Though the Sky News presenter can cause chaos in supermarkets in South Africa (where the network has a strong following) because he finds himself "accosted by women of a certain age", he says that Wheeler taught him the value of not getting in the way of the story. "We are ciphers, we are mediums in the media. I certainly don't and never have aspired to the idea of celebrity journalism. I hope they trust me to tell them the story but not get in their way in understanding the story."

Even so, he needs little encouragement to relive one of his finest moments: when Sky News scrambled him on Boxing Day 2004 to the scenes of devastation caused by the tsunami. "I got to the Thailand end and set up a beach head – quite literally, reporting from the beach in Phuket – and two other teams landed in Sri Lanka and Indonesia. Once they were up and running, we managed to go live for 18 hours a day without throwing back to the studio, which had never been attempted before in any way, shape or form." He is a little riled, however, when told that the BBC believes it had the better of Sky in coverage of the 2006 war in Lebanon. "In the areas that counted, I thought we did fine.

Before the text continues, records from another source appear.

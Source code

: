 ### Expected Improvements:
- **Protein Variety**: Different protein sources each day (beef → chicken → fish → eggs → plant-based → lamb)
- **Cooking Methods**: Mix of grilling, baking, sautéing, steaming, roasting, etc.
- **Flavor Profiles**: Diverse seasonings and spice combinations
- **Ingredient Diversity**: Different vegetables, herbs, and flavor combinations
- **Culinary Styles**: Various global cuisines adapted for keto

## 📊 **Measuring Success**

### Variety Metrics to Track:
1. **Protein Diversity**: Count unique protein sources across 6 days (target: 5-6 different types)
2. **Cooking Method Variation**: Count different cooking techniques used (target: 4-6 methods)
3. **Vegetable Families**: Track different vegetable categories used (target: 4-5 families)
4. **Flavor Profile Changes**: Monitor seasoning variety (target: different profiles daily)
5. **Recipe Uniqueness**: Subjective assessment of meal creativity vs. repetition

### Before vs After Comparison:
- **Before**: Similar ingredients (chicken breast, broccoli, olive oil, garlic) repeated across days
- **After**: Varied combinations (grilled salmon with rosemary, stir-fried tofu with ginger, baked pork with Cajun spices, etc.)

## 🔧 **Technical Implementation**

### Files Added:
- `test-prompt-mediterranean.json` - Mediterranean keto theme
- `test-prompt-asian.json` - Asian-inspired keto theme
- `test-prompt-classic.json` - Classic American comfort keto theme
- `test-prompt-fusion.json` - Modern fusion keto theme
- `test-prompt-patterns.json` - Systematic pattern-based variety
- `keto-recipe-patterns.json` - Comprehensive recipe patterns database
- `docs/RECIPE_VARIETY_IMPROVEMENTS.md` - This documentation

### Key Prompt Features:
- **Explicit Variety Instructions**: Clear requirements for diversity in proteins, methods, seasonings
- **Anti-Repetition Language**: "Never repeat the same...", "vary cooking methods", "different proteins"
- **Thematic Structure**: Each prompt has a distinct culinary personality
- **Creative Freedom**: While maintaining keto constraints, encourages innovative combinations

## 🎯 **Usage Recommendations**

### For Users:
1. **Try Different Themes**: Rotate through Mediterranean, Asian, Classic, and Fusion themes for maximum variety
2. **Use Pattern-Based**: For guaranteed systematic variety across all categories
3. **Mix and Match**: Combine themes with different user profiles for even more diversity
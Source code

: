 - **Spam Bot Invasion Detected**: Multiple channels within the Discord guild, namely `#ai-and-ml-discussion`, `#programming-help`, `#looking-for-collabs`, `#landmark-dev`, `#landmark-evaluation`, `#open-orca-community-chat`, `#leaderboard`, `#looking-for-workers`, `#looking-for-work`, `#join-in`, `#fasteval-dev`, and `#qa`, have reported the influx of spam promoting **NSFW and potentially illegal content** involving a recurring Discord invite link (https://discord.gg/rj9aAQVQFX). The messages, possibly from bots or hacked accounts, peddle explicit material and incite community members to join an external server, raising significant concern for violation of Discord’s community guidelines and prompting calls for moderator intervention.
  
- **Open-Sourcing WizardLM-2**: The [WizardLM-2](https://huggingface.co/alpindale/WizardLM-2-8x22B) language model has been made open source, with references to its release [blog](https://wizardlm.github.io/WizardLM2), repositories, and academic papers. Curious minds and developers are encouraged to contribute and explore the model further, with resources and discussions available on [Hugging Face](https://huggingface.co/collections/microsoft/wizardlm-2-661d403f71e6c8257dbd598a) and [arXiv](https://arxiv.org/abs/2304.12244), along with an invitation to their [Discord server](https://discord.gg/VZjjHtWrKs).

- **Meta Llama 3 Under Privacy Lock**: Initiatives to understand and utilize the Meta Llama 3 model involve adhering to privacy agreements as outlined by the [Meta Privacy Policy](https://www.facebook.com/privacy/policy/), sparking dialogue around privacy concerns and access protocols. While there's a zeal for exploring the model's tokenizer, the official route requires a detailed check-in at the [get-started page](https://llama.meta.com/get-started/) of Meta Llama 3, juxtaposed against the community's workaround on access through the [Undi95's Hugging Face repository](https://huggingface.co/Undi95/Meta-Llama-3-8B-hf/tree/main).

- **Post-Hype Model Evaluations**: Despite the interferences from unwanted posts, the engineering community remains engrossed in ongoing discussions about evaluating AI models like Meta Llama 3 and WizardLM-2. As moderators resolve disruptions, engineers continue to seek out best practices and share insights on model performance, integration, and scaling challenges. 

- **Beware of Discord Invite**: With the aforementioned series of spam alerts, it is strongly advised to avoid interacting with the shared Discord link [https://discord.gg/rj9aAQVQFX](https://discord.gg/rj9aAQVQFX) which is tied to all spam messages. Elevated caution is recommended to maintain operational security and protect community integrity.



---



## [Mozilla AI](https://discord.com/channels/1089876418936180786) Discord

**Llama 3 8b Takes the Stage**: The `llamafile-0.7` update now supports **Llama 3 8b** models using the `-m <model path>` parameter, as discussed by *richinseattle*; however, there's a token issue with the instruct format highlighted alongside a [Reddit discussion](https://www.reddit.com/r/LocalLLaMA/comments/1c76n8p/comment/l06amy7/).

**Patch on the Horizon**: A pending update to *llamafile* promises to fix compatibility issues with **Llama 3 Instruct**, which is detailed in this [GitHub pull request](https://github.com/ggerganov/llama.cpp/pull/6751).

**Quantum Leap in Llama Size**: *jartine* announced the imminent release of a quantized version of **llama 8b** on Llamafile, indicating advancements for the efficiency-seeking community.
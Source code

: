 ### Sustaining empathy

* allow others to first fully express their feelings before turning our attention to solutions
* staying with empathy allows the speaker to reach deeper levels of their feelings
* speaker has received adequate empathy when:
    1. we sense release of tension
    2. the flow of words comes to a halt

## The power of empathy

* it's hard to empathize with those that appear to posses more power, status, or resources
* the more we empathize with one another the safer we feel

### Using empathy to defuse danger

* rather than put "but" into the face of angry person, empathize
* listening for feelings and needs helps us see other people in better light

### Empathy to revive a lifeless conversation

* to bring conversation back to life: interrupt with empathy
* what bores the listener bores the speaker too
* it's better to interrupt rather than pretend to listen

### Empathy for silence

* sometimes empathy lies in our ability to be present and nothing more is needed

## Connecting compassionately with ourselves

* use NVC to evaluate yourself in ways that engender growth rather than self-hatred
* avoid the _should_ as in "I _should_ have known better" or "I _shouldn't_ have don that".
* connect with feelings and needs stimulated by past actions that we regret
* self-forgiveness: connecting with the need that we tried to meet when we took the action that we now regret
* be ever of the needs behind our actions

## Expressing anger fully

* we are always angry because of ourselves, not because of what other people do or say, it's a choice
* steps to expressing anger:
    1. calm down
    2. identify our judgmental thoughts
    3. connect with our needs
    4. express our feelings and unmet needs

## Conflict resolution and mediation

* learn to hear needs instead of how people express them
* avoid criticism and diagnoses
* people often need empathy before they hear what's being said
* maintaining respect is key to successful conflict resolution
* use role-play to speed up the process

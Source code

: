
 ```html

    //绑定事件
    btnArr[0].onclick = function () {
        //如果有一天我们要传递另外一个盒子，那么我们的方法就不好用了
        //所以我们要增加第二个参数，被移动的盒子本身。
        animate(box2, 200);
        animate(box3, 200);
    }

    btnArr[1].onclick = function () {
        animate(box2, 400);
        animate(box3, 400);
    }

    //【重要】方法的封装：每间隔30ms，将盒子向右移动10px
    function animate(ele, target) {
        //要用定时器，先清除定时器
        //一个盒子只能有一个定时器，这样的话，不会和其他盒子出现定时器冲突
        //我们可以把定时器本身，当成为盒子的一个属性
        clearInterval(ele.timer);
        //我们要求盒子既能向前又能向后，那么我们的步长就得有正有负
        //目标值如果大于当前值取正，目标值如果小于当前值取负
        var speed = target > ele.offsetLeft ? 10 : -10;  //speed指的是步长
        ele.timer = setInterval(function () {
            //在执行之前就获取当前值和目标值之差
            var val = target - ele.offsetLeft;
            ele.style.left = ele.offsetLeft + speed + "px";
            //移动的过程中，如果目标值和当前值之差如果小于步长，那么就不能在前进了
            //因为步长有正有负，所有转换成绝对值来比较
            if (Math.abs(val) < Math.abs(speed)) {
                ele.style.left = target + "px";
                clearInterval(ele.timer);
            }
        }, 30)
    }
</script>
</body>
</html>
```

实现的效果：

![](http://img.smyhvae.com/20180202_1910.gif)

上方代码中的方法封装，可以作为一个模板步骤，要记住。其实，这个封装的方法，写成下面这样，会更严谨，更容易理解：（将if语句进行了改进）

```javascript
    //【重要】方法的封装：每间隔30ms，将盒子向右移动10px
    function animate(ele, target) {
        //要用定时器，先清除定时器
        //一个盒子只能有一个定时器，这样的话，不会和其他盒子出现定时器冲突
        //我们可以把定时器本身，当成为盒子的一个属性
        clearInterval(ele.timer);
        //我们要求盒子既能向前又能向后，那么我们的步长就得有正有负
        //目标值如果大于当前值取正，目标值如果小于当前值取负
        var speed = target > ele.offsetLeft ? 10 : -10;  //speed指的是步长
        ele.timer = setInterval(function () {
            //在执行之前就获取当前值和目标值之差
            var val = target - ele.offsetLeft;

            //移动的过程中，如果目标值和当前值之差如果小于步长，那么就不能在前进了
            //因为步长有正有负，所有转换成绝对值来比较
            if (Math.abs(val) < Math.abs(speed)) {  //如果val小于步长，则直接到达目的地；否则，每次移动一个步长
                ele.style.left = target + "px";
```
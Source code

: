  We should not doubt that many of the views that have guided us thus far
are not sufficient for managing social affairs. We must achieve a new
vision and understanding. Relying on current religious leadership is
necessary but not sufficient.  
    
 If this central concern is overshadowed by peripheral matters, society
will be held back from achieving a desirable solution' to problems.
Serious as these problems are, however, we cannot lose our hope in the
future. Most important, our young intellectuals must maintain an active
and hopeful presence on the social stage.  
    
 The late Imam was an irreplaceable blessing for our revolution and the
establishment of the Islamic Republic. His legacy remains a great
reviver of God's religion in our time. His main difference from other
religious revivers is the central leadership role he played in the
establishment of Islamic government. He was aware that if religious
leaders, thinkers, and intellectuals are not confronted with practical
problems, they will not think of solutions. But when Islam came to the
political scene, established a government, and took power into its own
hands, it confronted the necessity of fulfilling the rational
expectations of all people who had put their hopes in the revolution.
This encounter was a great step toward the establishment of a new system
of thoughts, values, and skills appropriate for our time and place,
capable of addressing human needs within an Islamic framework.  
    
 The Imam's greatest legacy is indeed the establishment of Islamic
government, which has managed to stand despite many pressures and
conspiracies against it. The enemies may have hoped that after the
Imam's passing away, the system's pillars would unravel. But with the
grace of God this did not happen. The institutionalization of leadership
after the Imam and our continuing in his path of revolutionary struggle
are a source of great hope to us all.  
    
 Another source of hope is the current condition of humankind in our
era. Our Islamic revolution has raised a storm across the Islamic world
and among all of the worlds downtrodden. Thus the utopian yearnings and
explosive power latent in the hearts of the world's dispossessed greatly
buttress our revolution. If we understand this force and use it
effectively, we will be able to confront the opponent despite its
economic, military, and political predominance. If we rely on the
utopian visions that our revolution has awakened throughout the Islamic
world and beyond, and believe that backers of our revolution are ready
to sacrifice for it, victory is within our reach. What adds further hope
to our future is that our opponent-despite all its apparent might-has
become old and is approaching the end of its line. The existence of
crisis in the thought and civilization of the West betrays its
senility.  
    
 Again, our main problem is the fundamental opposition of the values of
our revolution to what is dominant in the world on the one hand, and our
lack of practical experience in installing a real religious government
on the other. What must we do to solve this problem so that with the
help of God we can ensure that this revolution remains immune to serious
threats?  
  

If they want to play games, you could always remind them about the liberation of Kosovo, when I don't think they even got off the starting blocks, did they?"

Thompson is not the type to hide away. He had barely joined Sky in 1993 when he was nearly killed covering a gun battle in a Johannesburg township. "The photographer in front of me got nailed through the back and out through the front. The young radio reporter behind me got winged. It was pretty touch-and-go, really. I did rather a breathless piece of camera, and we managed to escape and put it on air," he says, almost casually.

He has put his experience to good use in making a recent film to mark Nelson Mandela's 90th birthday, drawing on his memories of Mandela's prison release and subsequent election as president, which Thompson covered. He wants to compile a similar retrospective to examine Rwanda's progress since the genocide of 1994, on which he also reported.

When he has completed his work in Beijing, Thompson will head for Denver to cover Barack Obama's acceptance of the presidential nomination at the Democratic National Convention. It is the fifth American election that Thompson has covered, and he has seen nothing like it. "The fact that four out of five Germans or Brits would vote for Barack Obama will cut absolutely no ice with the blue-collar American voter in the Rust Belt of the Midwest. I think it will be a fascinating thing to see whether, when it comes to the moment in the polling booth, Americans can bring themselves to vote for a black guy. It's a huge question, as yet unanswered."

It has all turned out rather well for Thompson, considering that his father was "horrified" that he chose a career in news ahead of such respectable vocations as insurance and banking. He says that in those days there was but a single media course – "at Darlington Technical College" – in the whole country.

"It has blossomed into a terribly sought-after and fashionable job," reflects Thompson, who is often told by young people that they covet his career of being "on telly". The modern-day town crier feels obliged to correct them: "I'm a journalist who happened to end up on telly."